◆ Task brief ◆
Every record must appear in your reply exactly as written.

(Plain-text document sources)
= Beginning of Section =

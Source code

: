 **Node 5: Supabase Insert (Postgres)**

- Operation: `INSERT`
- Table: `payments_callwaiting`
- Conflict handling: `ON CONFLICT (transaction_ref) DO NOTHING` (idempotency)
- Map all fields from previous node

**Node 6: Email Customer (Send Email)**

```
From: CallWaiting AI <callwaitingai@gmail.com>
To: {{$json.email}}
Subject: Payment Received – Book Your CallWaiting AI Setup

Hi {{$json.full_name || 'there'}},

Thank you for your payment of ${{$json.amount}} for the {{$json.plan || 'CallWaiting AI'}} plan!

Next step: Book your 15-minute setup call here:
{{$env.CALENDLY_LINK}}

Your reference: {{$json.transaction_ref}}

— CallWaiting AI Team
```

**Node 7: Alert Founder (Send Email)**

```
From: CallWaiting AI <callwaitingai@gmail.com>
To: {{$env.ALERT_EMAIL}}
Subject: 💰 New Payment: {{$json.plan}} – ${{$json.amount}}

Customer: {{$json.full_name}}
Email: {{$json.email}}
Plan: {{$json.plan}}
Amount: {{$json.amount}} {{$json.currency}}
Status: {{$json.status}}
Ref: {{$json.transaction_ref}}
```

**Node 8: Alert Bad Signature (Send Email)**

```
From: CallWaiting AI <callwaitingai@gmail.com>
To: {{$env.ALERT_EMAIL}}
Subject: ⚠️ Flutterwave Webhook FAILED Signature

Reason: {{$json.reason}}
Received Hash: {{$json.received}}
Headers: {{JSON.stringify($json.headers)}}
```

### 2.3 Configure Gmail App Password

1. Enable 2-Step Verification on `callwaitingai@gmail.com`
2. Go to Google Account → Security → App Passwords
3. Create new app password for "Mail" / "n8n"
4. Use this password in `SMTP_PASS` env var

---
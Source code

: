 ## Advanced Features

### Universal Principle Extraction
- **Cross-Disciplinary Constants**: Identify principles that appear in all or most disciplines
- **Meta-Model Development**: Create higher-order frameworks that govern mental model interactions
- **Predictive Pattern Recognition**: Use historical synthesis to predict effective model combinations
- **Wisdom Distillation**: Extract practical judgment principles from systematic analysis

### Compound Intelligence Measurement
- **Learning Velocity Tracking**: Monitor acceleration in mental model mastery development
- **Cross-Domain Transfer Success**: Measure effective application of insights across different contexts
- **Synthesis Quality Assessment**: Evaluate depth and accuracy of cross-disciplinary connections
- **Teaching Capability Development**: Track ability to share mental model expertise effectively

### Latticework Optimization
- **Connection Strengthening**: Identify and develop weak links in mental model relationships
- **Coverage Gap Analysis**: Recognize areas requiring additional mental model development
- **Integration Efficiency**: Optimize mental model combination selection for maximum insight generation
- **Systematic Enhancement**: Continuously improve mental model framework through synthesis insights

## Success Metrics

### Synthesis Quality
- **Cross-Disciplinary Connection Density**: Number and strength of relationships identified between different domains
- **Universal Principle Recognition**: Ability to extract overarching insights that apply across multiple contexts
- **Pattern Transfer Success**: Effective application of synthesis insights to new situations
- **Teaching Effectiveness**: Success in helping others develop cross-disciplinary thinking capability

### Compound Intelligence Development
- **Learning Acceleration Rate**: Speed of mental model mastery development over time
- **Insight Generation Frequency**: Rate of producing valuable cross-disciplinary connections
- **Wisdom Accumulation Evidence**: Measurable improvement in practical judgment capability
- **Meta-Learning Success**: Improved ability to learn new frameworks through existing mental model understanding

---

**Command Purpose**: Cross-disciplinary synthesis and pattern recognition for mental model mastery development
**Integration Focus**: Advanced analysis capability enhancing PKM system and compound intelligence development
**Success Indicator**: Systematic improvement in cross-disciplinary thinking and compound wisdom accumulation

= End of Section =

◆ Answer space ◆
Source code

: **Node 5: Supabase Insert (Postgres)**

- Operation: `INSERT`
- Table: `payments_callwaiting`
- Conflict handling: `ON CONFLICT (transaction_ref) DO NOTHING` (idempotency)
- Map all fields from previous node

**Node 6: Email Customer (Send Email)**

```
From: CallWaiting AI <callwaitingai@gmail.com>
To: {{$json.email}}
Subject: Payment Received – Book Your CallWaiting AI Setup

Hi {{$json.full_name || 'there'}},

Thank you for your payment of ${{$json.amount}} for the {{$json.plan || 'CallWaiting AI'}} plan!

Next step: Book your 15-minute setup call here:
{{$env.CALENDLY_LINK}}

Your reference: {{$json.transaction_ref}}

— CallWaiting AI Team
```

**Node 7: Alert Founder (Send Email)**

```
From: CallWaiting AI <callwaitingai@gmail.com>
To: {{$env.ALERT_EMAIL}}
Subject: 💰 New Payment: {{$json.plan}} – ${{$json.amount}}

Customer: {{$json.full_name}}
Email: {{$json.email}}
Plan: {{$json.plan}}
Amount: {{$json.amount}} {{$json.currency}}
Status: {{$json.status}}
Ref: {{$json.transaction_ref}}
```

**Node 8: Alert Bad Signature (Send Email)**

```
From: CallWaiting AI <callwaitingai@gmail.com>
To: {{$env.ALERT_EMAIL}}
Subject: ⚠️ Flutterwave Webhook FAILED Signature

Reason: {{$json.reason}}
Received Hash: {{$json.received}}
Headers: {{JSON.stringify($json.headers)}}
```

### 2.3 Configure Gmail App Password

1. Enable 2-Step Verification on `callwaitingai@gmail.com`
2. Go to Google Account → Security → App Passwords
3. Create new app password for "Mail" / "n8n"
4. Use this password in `SMTP_PASS` env var

---
Source code

: ## Advanced Features

### Universal Principle Extraction
- **Cross-Disciplinary Constants**: Identify principles that appear in all or most disciplines
- **Meta-Model Development**: Create higher-order frameworks that govern mental model interactions
- **Predictive Pattern Recognition**: Use historical synthesis to predict effective model combinations
- **Wisdom Distillation**: Extract practical judgment principles from systematic analysis

### Compound Intelligence Measurement
- **Learning Velocity Tracking**: Monitor acceleration in mental model mastery development
- **Cross-Domain Transfer Success**: Measure effective application of insights across different contexts
- **Synthesis Quality Assessment**: Evaluate depth and accuracy of cross-disciplinary connections
- **Teaching Capability Development**: Track ability to share mental model expertise effectively

### Latticework Optimization
- **Connection Strengthening**: Identify and develop weak links in mental model relationships
- **Coverage Gap Analysis**: Recognize areas requiring additional mental model development
- **Integration Efficiency**: Optimize mental model combination selection for maximum insight generation
- **Systematic Enhancement**: Continuously improve mental model framework through synthesis insights

## Success Metrics

### Synthesis Quality
- **Cross-Disciplinary Connection Density**: Number and strength of relationships identified between different domains
- **Universal Principle Recognition**: Ability to extract overarching insights that apply across multiple contexts
- **Pattern Transfer Success**: Effective application of synthesis insights to new situations
- **Teaching Effectiveness**: Success in helping others develop cross-disciplinary thinking capability

### Compound Intelligence Development
- **Learning Acceleration Rate**: Speed of mental model mastery development over time
- **Insight Generation Frequency**: Rate of producing valuable cross-disciplinary connections
- **Wisdom Accumulation Evidence**: Measurable improvement in practical judgment capability
- **Meta-Learning Success**: Improved ability to learn new frameworks through existing mental model understanding

---

**Command Purpose**: Cross-disciplinary synthesis and pattern recognition for mental model mastery development
**Integration Focus**: Advanced analysis capability enhancing PKM system and compound intelligence development
**Success Indicator**: Systematic improvement in cross-disciplinary thinking and compound wisdom accumulation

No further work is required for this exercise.